Dressing for the Vampire Shop. Cell phone on my left hip. Pocket knife in right pocket. (Don't ask... call it a Guy Thing. Or a life-long habit.) Bucks-worth of change. My 'doctor' wallet is a little bill-fold that fits in my left shirt pocket. For company it gets one of those slip-on dark glasses things, the kind they give you after an eye examine. I've got prescription sunglasses but they're too bulky. Ball point pin also goes into Left-front.

Right shirt pocket gets an Albuterol inhaler and a bottle of 'emergency' pain pills. The drive is only about twenty minutes but some streets are rougher than a cob.

The paper-work is in 7x9 'record' book that gets filled up rather quickly. Data of any importance will be transcribed into the computer, on one of two files; a basic spread-sheet that also triggers reminders of appointments in my incoming mail, and a program specific to multiple myeloma. This is another spreadsheet but one that has been standardized and distributed by the International Myeloma Foundation -- the IMF. Periodic compilations will be transferred to the IMF's files.

First page of the 'record' book is a check-off sheet, to make sure I have what is needed for whatever type of visit I'm down for. Today is the basic Blood Work. Since it is a Standing Order there is nothing I have to bring with me other than an accessible vein or two. In the back of the book is a computer-generated list of my medications. New people at the various offices usually want to know what I'm taking, when I'm taking it, and how much. So we keep things up to date.

Pills all taken, vitals recorded, we're ready to fly.

-Bob Hoover

Addendum: Someone wrote to ask, "Why 'nude'?" Because I had just bathed, an event worthy of an entire posting of its own because it was a shower-bath, meaning I had to remain standing whilst bending and scrubbing an doing all manner of things that generate whole symphonies of pain. Risky, too. An earlier effort brought on a series of spasms that caused me to fall. I had to crawl out of he shower -- it's the little one in the bathroom off the kitchen that I have homesteaded since the Cancer arrived -- to crawl out of the shower backwards then use the toilet to help me get back to a sitting position, in which the spasm slowly released its grip and I was able to dry myself. I tried it again, after the epidural procedure, with my wife standing guard. At the first shivering ripple of pain I poked my head past the curtain and she fed me a pain killer like an African bird sealed up in it's nest.

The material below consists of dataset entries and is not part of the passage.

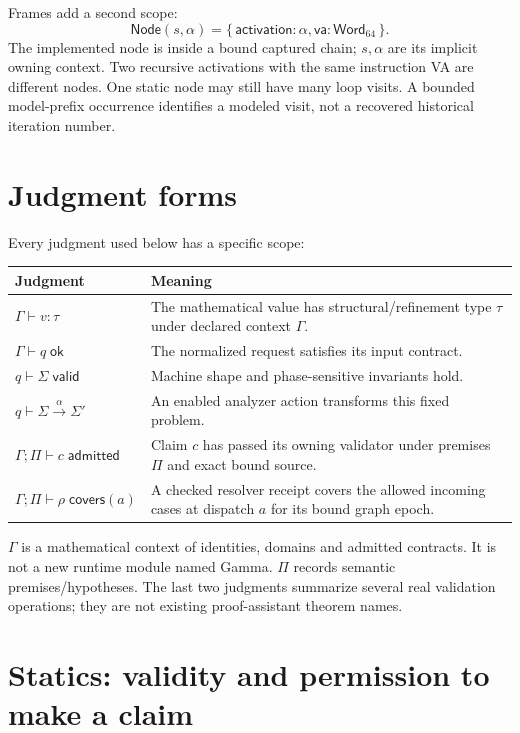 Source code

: \documentclass[11pt,a4paper]{article}
\newcommand{\ty}[1]{\mathsf{#1}}
\newcommand{\rec}[1]{\{\,#1\,\}}
\newcommand{\code}[1]{\texttt{\detokenize{#1}}}
\begin{document}
Frames add a second scope:
\[
 \ty{Node}(s,\alpha)=\rec{\ty{activation}:\alpha,\ty{va}:\ty{Word}_{64}}.
\]
The implemented node is \code{(frame, site)} inside a bound captured chain;
$s,\alpha$ are its implicit owning context. Two recursive activations with
the same instruction VA are different nodes. One static node may still have
many loop visits. A bounded model-prefix occurrence identifies a modeled
visit, not a recovered historical iteration number.

\section{Judgment forms}
\label{sec:judgments}
Every judgment used below has a specific scope:
\begin{longtable}{@{}p{.39\linewidth}p{.55\linewidth}@{}}
\toprule Judgment & Meaning\\\midrule\endhead
$\Gamma\vdash v:\tau$ & The mathematical value has structural/refinement type $\tau$ under declared context $\Gamma$.\\
$\Gamma\vdash q\;\ty{ok}$ & The normalized request satisfies its input contract.\\
$q\vdash\Sigma\;\ty{valid}$ & Machine shape and phase-sensitive invariants hold.\\
$q\vdash\Sigma\xrightarrow{\alpha}\Sigma'$ & An enabled analyzer action transforms this fixed problem.\\
$\Gamma;\Pi\vdash c\;\ty{admitted}$ & Claim $c$ has passed its owning validator under premises $\Pi$ and exact bound source.\\
$\Gamma;\Pi\vdash\rho\;\ty{covers}(a)$ & A checked resolver receipt covers the allowed incoming cases at dispatch $a$ for its bound graph epoch.\\
\bottomrule
\end{longtable}
$\Gamma$ is a mathematical context of identities, domains and admitted
contracts. It is not a new runtime module named Gamma. $\Pi$ records semantic
premises/hypotheses. The last two judgments summarize several real validation
operations; they are not existing proof-assistant theorem names.

\section{Statics: validity and permission to make a claim}
\label{sec:statics}
\end{document}
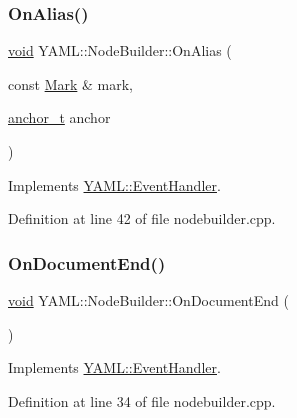 \subsubsection{\texorpdfstring{OnAlias()}{OnAlias()}}
{\footnotesize\ttfamily \mbox{\hyperlink{glad_8h_a950fc91edb4504f62f1c577bf4727c29}{void}} Y\+A\+M\+L\+::\+Node\+Builder\+::\+On\+Alias (\begin{DoxyParamCaption}\item[{const \mbox{\hyperlink{struct_y_a_m_l_1_1_mark}{Mark}} \&}]{mark,  }\item[{\mbox{\hyperlink{namespace_y_a_m_l_abeff1798814ae3402fc5665fdcad1de6}{anchor\+\_\+t}}}]{anchor }\end{DoxyParamCaption})\hspace{0.3cm}{\ttfamily [virtual]}}



Implements \mbox{\hyperlink{class_y_a_m_l_1_1_event_handler_a3459009c2aad49b3226e009fc06d33b6}{Y\+A\+M\+L\+::\+Event\+Handler}}.



Definition at line 42 of file nodebuilder.\+cpp.

\mbox{\label{class_y_a_m_l_1_1_node_builder_ae97951424f9c611ea4770dc9fb18f41b}} 
\subsubsection{\texorpdfstring{OnDocumentEnd()}{OnDocumentEnd()}}
{\footnotesize\ttfamily \mbox{\hyperlink{glad_8h_a950fc91edb4504f62f1c577bf4727c29}{void}} Y\+A\+M\+L\+::\+Node\+Builder\+::\+On\+Document\+End (\begin{DoxyParamCaption}{ }\end{DoxyParamCaption})\hspace{0.3cm}{\ttfamily [virtual]}}



Implements \mbox{\hyperlink{class_y_a_m_l_1_1_event_handler_afc0d547e87f9c1f63ba8087aabd7e34a}{Y\+A\+M\+L\+::\+Event\+Handler}}.



Definition at line 34 of file nodebuilder.\+cpp.

\mbox{\label{class_y_a_m_l_1_1_node_builder_a5c14e6ce94790880411dc26f60fc25c5}} 
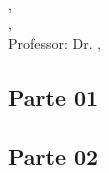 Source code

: \documentclass[a4paper, 11pt, answers]{exam}
\title{\titulo}
\author{\nomeAutorUm e \nomeAutorDois}
\date{\today}
\makeatletter
\newcommand{\printtitle}{
  \begin{center}
    {\Large \scshape \titulo}\\[1em]
    {\nomeAutorUm, \raAutorUm}\\
    {\nomeAutorDois, \raAutorDois}\\[1em]
    Professor: Dr\@. \nomeProfessor, \centroProfessor\\
    {\itshape \campusFaculdade}
  \end{center}
}
\makeatother
\begin{document}
  \printtitle

  \begin{questions}
    \section*{Parte 01}
    
  \end{questions}

  \begin{questions}
    \section*{Parte 02}
    
  \end{questions}
\end{document}
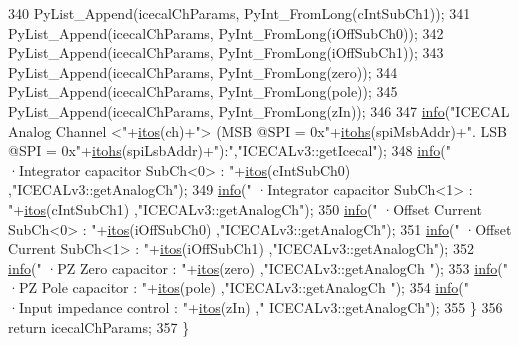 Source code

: \begin{DoxyCode}
340         PyList\_Append(icecalChParams, PyInt\_FromLong(cIntSubCh1));
341         PyList\_Append(icecalChParams, PyInt\_FromLong(iOffSubCh0));
342         PyList\_Append(icecalChParams, PyInt\_FromLong(iOffSubCh1));
343         PyList\_Append(icecalChParams, PyInt\_FromLong(zero));
344         PyList\_Append(icecalChParams, PyInt\_FromLong(pole));
345         PyList\_Append(icecalChParams, PyInt\_FromLong(zIn));
346 
347         \hyperlink{classObject_a644fd329ea4cb85f54fa6846484b84a8}{info}(\textcolor{stringliteral}{"ICECAL Analog Channel <"}+\hyperlink{Tools_8h_af330027dbdafb9a30768b3613c553e60}{itos}(ch)+\textcolor{stringliteral}{"> (MSB @SPI = 0x"}+\hyperlink{classICECALv3_a04b02e583f191bfce34d05132cd23834}{itohs}(spiMsbAddr)+\textcolor{stringliteral}{". LSB
       @SPI = 0x"}+\hyperlink{classICECALv3_a04b02e583f191bfce34d05132cd23834}{itohs}(spiLsbAddr)+\textcolor{stringliteral}{"):"},\textcolor{stringliteral}{"ICECALv3::getIcecal"});
348         \hyperlink{classObject_a644fd329ea4cb85f54fa6846484b84a8}{info}(\textcolor{stringliteral}{"   ·Integrator capacitor SubCh<0> : "}+\hyperlink{Tools_8h_af330027dbdafb9a30768b3613c553e60}{itos}(cIntSubCh0)    ,\textcolor{stringliteral}{"ICECALv3::getAnalogCh"});
349         \hyperlink{classObject_a644fd329ea4cb85f54fa6846484b84a8}{info}(\textcolor{stringliteral}{"   ·Integrator capacitor SubCh<1> : "}+\hyperlink{Tools_8h_af330027dbdafb9a30768b3613c553e60}{itos}(cIntSubCh1)    ,\textcolor{stringliteral}{"ICECALv3::getAnalogCh"});
350         \hyperlink{classObject_a644fd329ea4cb85f54fa6846484b84a8}{info}(\textcolor{stringliteral}{"   ·Offset Current SubCh<0>       : "}+\hyperlink{Tools_8h_af330027dbdafb9a30768b3613c553e60}{itos}(iOffSubCh0)    ,\textcolor{stringliteral}{"ICECALv3::getAnalogCh"});
351         \hyperlink{classObject_a644fd329ea4cb85f54fa6846484b84a8}{info}(\textcolor{stringliteral}{"   ·Offset Current SubCh<1>       : "}+\hyperlink{Tools_8h_af330027dbdafb9a30768b3613c553e60}{itos}(iOffSubCh1)    ,\textcolor{stringliteral}{"ICECALv3::getAnalogCh"});
352         \hyperlink{classObject_a644fd329ea4cb85f54fa6846484b84a8}{info}(\textcolor{stringliteral}{"   ·PZ Zero capacitor             : "}+\hyperlink{Tools_8h_af330027dbdafb9a30768b3613c553e60}{itos}(zero)              ,\textcolor{stringliteral}{"ICECALv3::getAnalogCh
      "});
353         \hyperlink{classObject_a644fd329ea4cb85f54fa6846484b84a8}{info}(\textcolor{stringliteral}{"   ·PZ Pole capacitor             : "}+\hyperlink{Tools_8h_af330027dbdafb9a30768b3613c553e60}{itos}(pole)              ,\textcolor{stringliteral}{"ICECALv3::getAnalogCh
      "});
354         \hyperlink{classObject_a644fd329ea4cb85f54fa6846484b84a8}{info}(\textcolor{stringliteral}{"   ·Input impedance control       : "}+\hyperlink{Tools_8h_af330027dbdafb9a30768b3613c553e60}{itos}(zIn)                   ,\textcolor{stringliteral}{"
      ICECALv3::getAnalogCh"});
355     \}
356     \textcolor{keywordflow}{return} icecalChParams;
357 \}
\end{DoxyCode}
\mbox{\label{classICECALv3_a7a1c1706a455903f42bb9a5257d94a78}} 
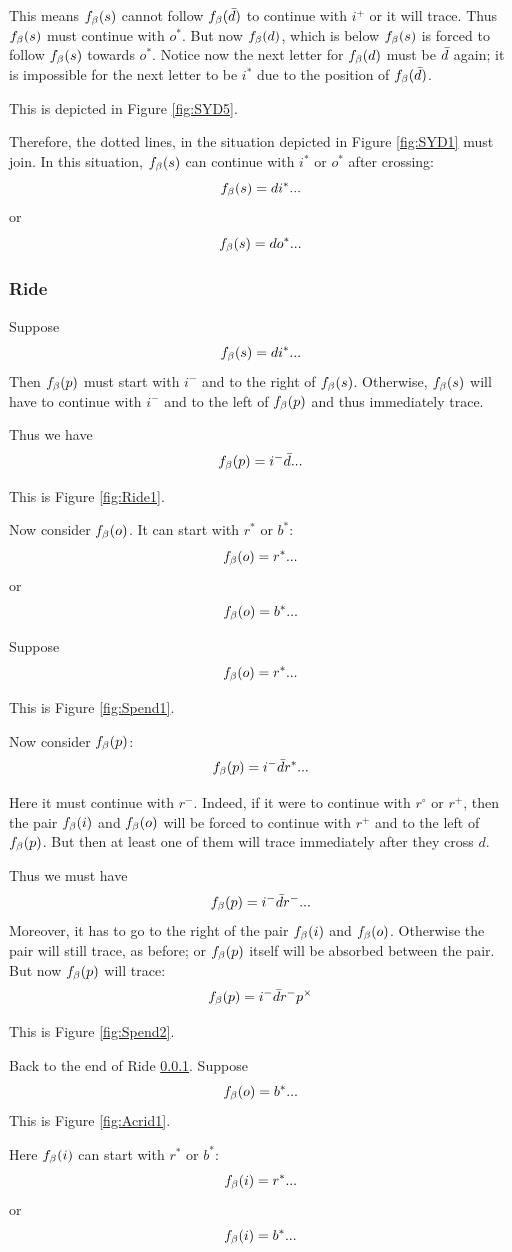 This means $\fbs$ cannot follow $\fbdb$ to continue with $i^+$ or it will trace. Thus $\fbs$ must continue with $o^*$. But now $\fbd$, which is below $\fbs$ is forced to follow $\fbs$ towards $o^*$. Notice now the next letter for $\fbd$ must be $\dbar$ again; it is impossible for the next letter to be $i^*$ due to the position of $\fbdb$. 

This is depicted in Figure \ref{fig:SYD5}.

Therefore, the dotted lines, in the situation depicted in Figure \ref{fig:SYD1} must join. In this situation, $\fbs$ can continue with $i^*$ or $o^*$ after crossing:
\[
\fbs = d i^*...
\]
or
\[
\fbs = d o^*...
\]

\subsubsection{Ride}\label{Ride}
Suppose
\[
\fbs = d i^*...
\]
Then $\fbp$ must start with $i^-$ and to the right of $\fbs$. Otherwise, $\fbs$ will have to continue with $i^-$ and to the left of $\fbp$ and thus immediately trace.

Thus we have
\[
\fbp= i^- \dbar...
\]


This is Figure \ref{fig:Ride1}.

Now consider $\fbo$. It can start with $r^*$ or $b^*$:
\[
\fbo = r^*...
\]
or
\[
\fbo = b^*...
\]


\label{Spend}
Suppose
\[
\fbo = r^*...
\]

This is Figure \ref{fig:Spend1}.

Now consider $\fbp$:
\[
\fbp = i^- \dbar r^*...
\]

Here it must continue with $r^-$. Indeed, if it were to continue with $r^\circ$ or $r^+$, then the pair $\fbi$ and $\fbo$ will be forced to continue with $r^+$ and to the left of $\fbp$. But then at least one of them will trace immediately after they cross $d$. 

Thus we must have
\[
\fbp = i^- \dbar r^-...
\]
Moreover, it has to go to the right of the pair $\fbi$ and $\fbo$. Otherwise the pair will still trace, as before; or $\fbp$ itself will be absorbed between the pair. But now $\fbp$ will trace:
\[
\fbp = i^- \dbar r^- p^\times
\]

This is Figure \ref{fig:Spend2}.


\label{Acrid}
Back to the end of Ride \ref{Ride}. Suppose
\[
\fbo = b^*...
\]
This is Figure \ref{fig:Acrid1}.

Here $\fbi$ can start with $r^*$ or $b^*$:
\[
\fbi = r^*...
\]
or
\[
\fbi = b^*...
\]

This time was different. I took my morning pills, which includes a pain killer, later than usual, then took another just before taking my shower, which I was able to complete, as well as the tooth-scrubbing and neck-shaving which followed, either one of which calls for a posture that forces me to complete the task while seated; pesky little details I would normally not share with you.